The European Commission has presented an Action Plan for a structured response to address the risks and harness the opportunities of advanced artificial intelligence (AI) models for cybersecurity.

With new advanced AI models redefining cybersecurity, according to the Commission, AI can be misused to identify vulnerabilities, automate attacks and increase the scale and speed of cyber incidents at an unprecedented speed.
“The EU has strong foundations in place to adapt its response in the face of vulnerabilities that emerging tech brings with it”, said EC executive vice-president Henna Virkkunen: “We must harness and focus existing capabilities, networks and the legal framework to fortify the cybersecurity protecting our digital landscape.”
The Commission Action Plan will bring together Member States, industry and EU-level organisations to strengthen the cybersecurity of our digital landscape against the vulnerabilities posed by advanced AI.
Under the EU’s AI Act, advanced AI models must be evaluated, and mitigation measures carefully assessed, before the models are placed on the EU market.
To foster ‘homegrown’ expertise, the Commission will launch a dedicated call to establish an EU evaluation capacity, covering cybersecurity, expected to be operational in 2027. This new capacity will contribute to the regulatory function of the AI Office by strengthening third-party assessment of AI capabilities and risks globally.

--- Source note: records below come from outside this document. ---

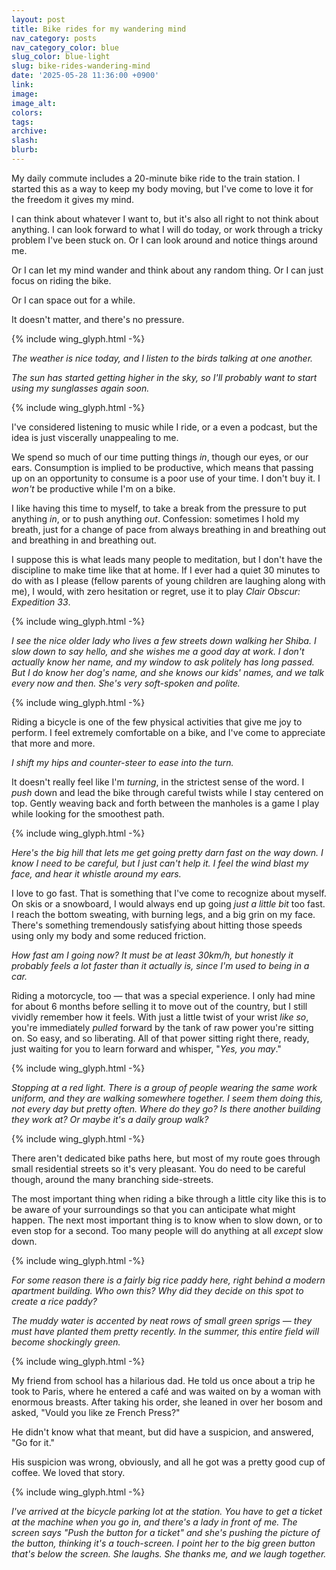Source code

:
 ```yaml
---
layout: post
title: Bike rides for my wandering mind
nav_category: posts
nav_category_color: blue
slug_color: blue-light
slug: bike-rides-wandering-mind
date: '2025-05-28 11:36:00 +0900'
link:
image:
image_alt:
colors:
tags:
archive:
slash:
blurb:
---
```


My daily commute includes a 20-minute bike ride to the train station. I started this as a way to keep my body moving, but I've come to love it for the freedom it gives my mind.

I can think about whatever I want to, but it's also all right to not think about anything. I can look forward to what I will do today, or work through a tricky problem I've been stuck on. Or I can look around and notice things around me.

Or I can let my mind wander and think about any random thing. Or I can just focus on riding the bike.

Or I can space out for a while.

It doesn't matter, and there's no pressure.

{% include wing_glyph.html -%}

*The weather is nice today, and I listen to the birds talking at one another.*

*The sun has started getting higher in the sky, so I'll probably want to start using my sunglasses again soon.*

{% include wing_glyph.html -%}

I've considered listening to music while I ride, or a even a podcast, but the idea is just viscerally unappealing to me.

We spend so much of our time putting things *in*, though our eyes, or our ears. Consumption is implied to be productive, which means that passing up on an opportunity to consume is a poor use of your time. I don't buy it. I *won't* be productive while I'm on a bike.

I like having this time to myself, to take a break from the pressure to put anything *in*, or to push anything *out*. Confession: sometimes I hold my breath, just for a change of pace from always breathing in and breathing out and breathing in and breathing out.

I suppose this is what leads many people to meditation, but I don't have the discipline to make time like that at home. If I ever had a quiet 30 minutes to do with as I please (fellow parents of young children are laughing along with me), I would, with zero hesitation or regret, use it to play *Clair Obscur: Expedition 33*.

{% include wing_glyph.html -%}

*I see the nice older lady who lives a few streets down walking her Shiba. I slow down to say hello, and she wishes me a good day at work. I don't actually know her name, and my window to ask politely has long passed. But I do know her dog's name, and she knows our kids' names, and we talk every now and then. She's very soft-spoken and polite.*

{% include wing_glyph.html -%}

Riding a bicycle is one of the few physical activities that give me joy to perform. I feel extremely comfortable on a bike, and I've come to appreciate that more and more.

*I shift my hips and counter-steer to ease into the turn.*

It doesn't really feel like I'm *turning*, in the strictest sense of the word. I *push* down and lead the bike through careful twists while I stay centered on top. Gently weaving back and forth between the manholes is a game I play while looking for the smoothest path.

{% include wing_glyph.html -%}

*Here's the big hill that lets me get going pretty darn fast on the way down. I know I need to be careful, but I just can't help it. I feel the wind blast my face, and hear it whistle around my ears.*

I love to go fast. That is something that I've come to recognize about myself. On skis or a snowboard, I would always end up going *just a little bit* too fast. I reach the bottom sweating, with burning legs, and a big grin on my face. There's something tremendously satisfying about hitting those speeds using only my body and some reduced friction.

*How fast am I going now? It must be at least 30km/h, but honestly it probably feels a lot faster than it actually is, since I'm used to being in a car.*

Riding a motorcycle, too — that was a special experience. I only had mine for about 6 months before selling it to move out of the country, but I still vividly remember how it feels. With just a little twist of your wrist *like so*, you're immediately *pulled* forward by the tank of raw power you're sitting on. So easy, and so liberating. All of that power sitting right there, ready, just waiting for you to learn forward and whisper, "*Yes, you may*."

{% include wing_glyph.html -%}

*Stopping at a red light. There is a group of people wearing the same work uniform, and they are walking somewhere together. I seem them doing this, not every day but pretty often. Where do they go? Is there another building they work at? Or maybe it's a daily group walk?*

{% include wing_glyph.html -%}

There aren't dedicated bike paths here, but most of my route goes through small residential streets so it's very pleasant. You do need to be careful though, around the many branching side-streets.

The most important thing when riding a bike through a little city like this is to be aware of your surroundings so that you can anticipate what might happen. The next most important thing is to know when to slow down, or to even stop for a second. Too many people will do anything at all *except* slow down.

{% include wing_glyph.html -%}

*For some reason there is a fairly big rice paddy here, right behind a modern apartment building. Who own this? Why did they decide on this spot to create a rice paddy?*

*The muddy water is accented by neat rows of small green sprigs — they must have planted them pretty recently. In the summer, this entire field will become shockingly green.*

{% include wing_glyph.html -%}

My friend from school has a hilarious dad. He told us once about a trip he took to Paris, where he entered a café and was waited on by a woman with enormous breasts. After taking his order, she leaned in over her bosom and asked, "Vould you like ze French Press?"

He didn't know what that meant, but did have a suspicion, and answered, "Go for it."

His suspicion was wrong, obviously, and all he got was a pretty good cup of coffee. We loved that story.

{% include wing_glyph.html -%}

*I've arrived at the bicycle parking lot at the station. You have to get a ticket at the machine when you go in, and there's a lady in front of me. The screen says "Push the button for a ticket" and she's pushing the picture of the button, thinking it's a touch-screen. I point her to the big green button that's below the screen. She laughs. She thanks me, and we laugh together.*
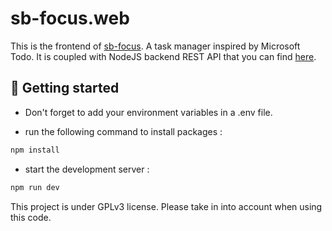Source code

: # sb-focus.web

This is the frontend of [sb-focus](https://sbfocus.samybahi.com/). A task manager inspired by Microsoft Todo. It is coupled with NodeJS backend REST API that you can find [here](https://github.com/SamyBahi/sb-focus.api).

## 🚀 Getting started

- Don't forget to add your environment variables in a .env file.

- run the following command to install packages :

```bash
npm install
```

- start the development server :

```bash
npm run dev
```

This project is under GPLv3 license. Please take in into account when using this code.
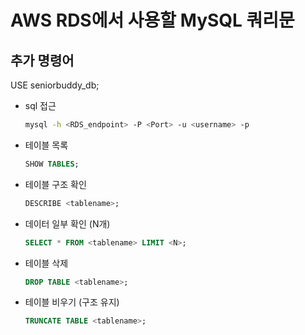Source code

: 

# AWS RDS에서 사용할 MySQL 쿼리문

## 추가 명령어
   USE seniorbuddy_db;
 - sql 접근
   ```bash
   mysql -h <RDS_endpoint> -P <Port> -u <username> -p
   ```
 - 테이블 목록
   ```sql
   SHOW TABLES;
   ```
 - 테이블 구조 확인
   ```sql
   DESCRIBE <tablename>;
   ```
 - 데이터 일부 확인 (N개)
   ```sql
   SELECT * FROM <tablename> LIMIT <N>;
   ```
 - 테이블 삭제
   ```sql
   DROP TABLE <tablename>;
   ```
 - 테이블 비우기 (구조 유지)
   ```sql
   TRUNCATE TABLE <tablename>;
   ```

With Europe also needing clear and transparent conditions for accessing the most advanced AI systems, the Commission says it will work with the EU Agency for Cybersecurity (ENISA) to define a European blueprint for structured access to advanced AI capabilities for cybersecurity. This guidance will support relevant European public and private organisations in gaining access to advanced AI models.
ENISA and the Commission’s Joint Research Centre will create a secure platform to test AI for cybersecurity, including using simulated environments. This will bring know-how on the safe use of AI to operators in critical sectors, such as finance, energy, health, transport and the public administration.
To protect its critical infrastructure against the vulnerabilities arising from the potential misuse of these technologies, the EU executive says organisations need to intensify cyber hygiene practices, risk management measures, and security by design principles.
Organisations should start using already available AI capabilities, including through open-source models, to identify and fix vulnerabilities faster, as well as to prevent and to respond to cyberattacks.
To assist organisations in this transition, ENISA will support and facilitate partnerships between public authorities, businesses and open-source communities in the cyber ecosystem. This will include guidance, recommendations and best practices as well as a campaign to secure Critical Open Source Software.
To stimulate the European market to scale up, the Commission is going to the ‘EU Grand Challenge on AI for cybersecurity’. This competition will bring together companies, researchers and organisations to develop AI solutions for cybersecurity.
The EU must continue investing in developing its own sovereign advanced AI capabilities, leveraging the infrastructure provided by the AI Factories and future Gigafactories. In this context, the upcoming European Tech equity capacity, announced in the Tech Sovereignty Package, could crowd in private investment to scale up homegrown AI capabilities.